En attaquant L’Art de la fugue, de Bach, avec dix interprètes d’une justesse pétillante, Mié Coquempot signe un opus chorégraphique d’une vivacité épatante. La pièce a ouvert la nouvelle édition du Festival June Events le 1er juin.

Danser Canal Historique : Pourquoi ce titre ?

Mié Coquempot : L’Art de la fugue, est pour moi un nom évocateur. C’est une forme musicale rigoureuse et une échappée. La pièce donne à entendre l'intégralité de la fugue BMW 1080, œuvre ultime de Jean-Sébastien Bach. Pour moi, elle est d’une formidable ambition. Mais c’est un monument architectural sublime qui n’aurait pas de toit, puisqu’elle est inachevée. On peut penser que Jean-Sebastien Bach a voulu la laisser ouverte à tous les possibles. S’il avait été au bout, peut-être aurait-il atteint ses limites, et ce n’est acceptable pour aucun artiste. Mais je pense surtout qu’il y a une dimension philanthropique, en voulant léguer cette partition pour laquelle aucun instrument n’est spécifié.
 

DCH : Comment s’est axée votre recherche ?
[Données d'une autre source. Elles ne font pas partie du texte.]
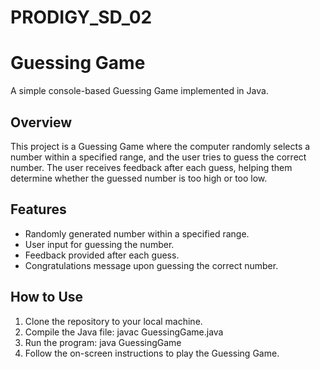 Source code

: # PRODIGY_SD_02

# Guessing Game

A simple console-based Guessing Game implemented in Java.

## Overview

This project is a Guessing Game where the computer randomly selects a number within a specified range, and the user tries to guess the correct number. The user receives feedback after each guess, helping them determine whether the guessed number is too high or too low.

## Features

- Randomly generated number within a specified range.
- User input for guessing the number.
- Feedback provided after each guess.
- Congratulations message upon guessing the correct number.

## How to Use

1. Clone the repository to your local machine.
2. Compile the Java file: javac GuessingGame.java
3. Run the program: java GuessingGame
4. Follow the on-screen instructions to play the Guessing Game.
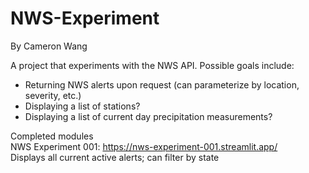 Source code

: # NWS-Experiment
By Cameron Wang

A project that experiments with the NWS API. Possible goals include:
* Returning NWS alerts upon request (can parameterize by location, severity, etc.)
* Displaying a list of stations?
* Displaying a list of current day precipitation measurements? </p>

Completed modules\
NWS Experiment 001: https://nws-experiment-001.streamlit.app/ \
Displays all current active alerts; can filter by state
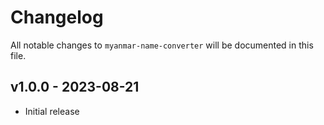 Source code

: # Changelog

All notable changes to `myanmar-name-converter` will be documented in this file.

## v1.0.0 - 2023-08-21

- Initial release
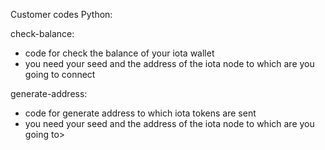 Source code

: 
Customer codes Python:

check-balance:

- code for check the balance of your iota wallet
- you need your seed and the address of the iota node to which are you going to connect

generate-address:


- code for generate address to which iota tokens are sent
- you need your seed and the address of the iota node to which are you going to>
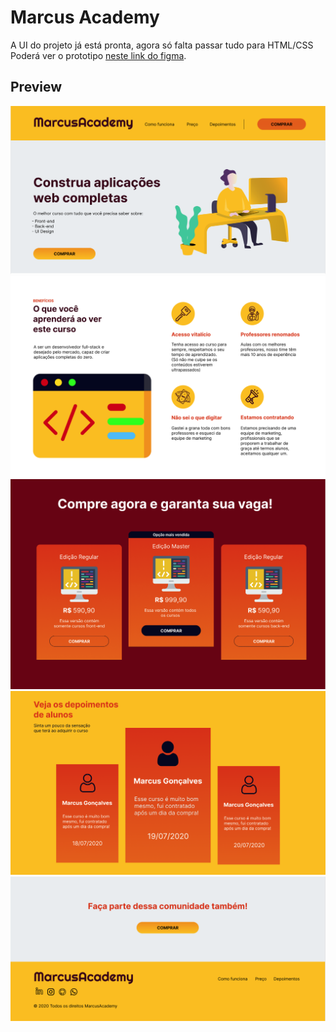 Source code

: # Marcus Academy
A UI do projeto já está pronta, agora só falta passar tudo para HTML/CSS <br>
Poderá ver o prototipo <a href="https://www.figma.com/file/3Ne13BQdG51KlMuYEfYMDy/Primeira-Interface-no-Figma?node-id=0%3A1">neste link do figma</a>.<br>
## Preview
<img src="./academy1.png"></img>
<img src="./academy2.png"></img>
<img src="./academy3.png"></img>
<img src="./academy4.png"></img>
<img src="./academy5.png"></img>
Mié Coquempot : Sur les modes de penser du XVIIIe siècle, très rattachés à l’Eglise, très binaires, dans leur façon de concevoir la vie. Pour moi, c’est un écho à l’actualité. J’ai voulu l’entendre comme un appel à une utopie possible, entre une accélération obligée due à la croissance et une décélération souhaitée pour la qualité de vie et pour l’environnement. Il faut dire que le compositeur fut aussi le témoin des grands bouleversements intellectuels, artistiques, sociaux de l’entrée dans la modernité occidentale à l’aube des Lumières.
 

DCH : Quel en est le propos ?

Mié Coquempot : Avec cette pièce, j’avais l’envie de révéler l’ordre structurel, rigoureux et organisé tout en dégageant la poésie et quelque chose de sensible et vivant. Ce que Bach a prévu dans sa musique. Elle opère une jonction entre l’ordre et le chaos humain, et porte nos questions sur la mort, sur l’amour, sur la solidarité et la fraternité. Une partie de cette œuvre m’échappe encore et j’en suis heureuse. L'équipe la porte avec une vitalité, une joie incroyable. J’avais prémédité d’explorer des registres, des langages très différents et communs à chacun comme dans toute œuvre chorale. Chacun déploie une identité très forte.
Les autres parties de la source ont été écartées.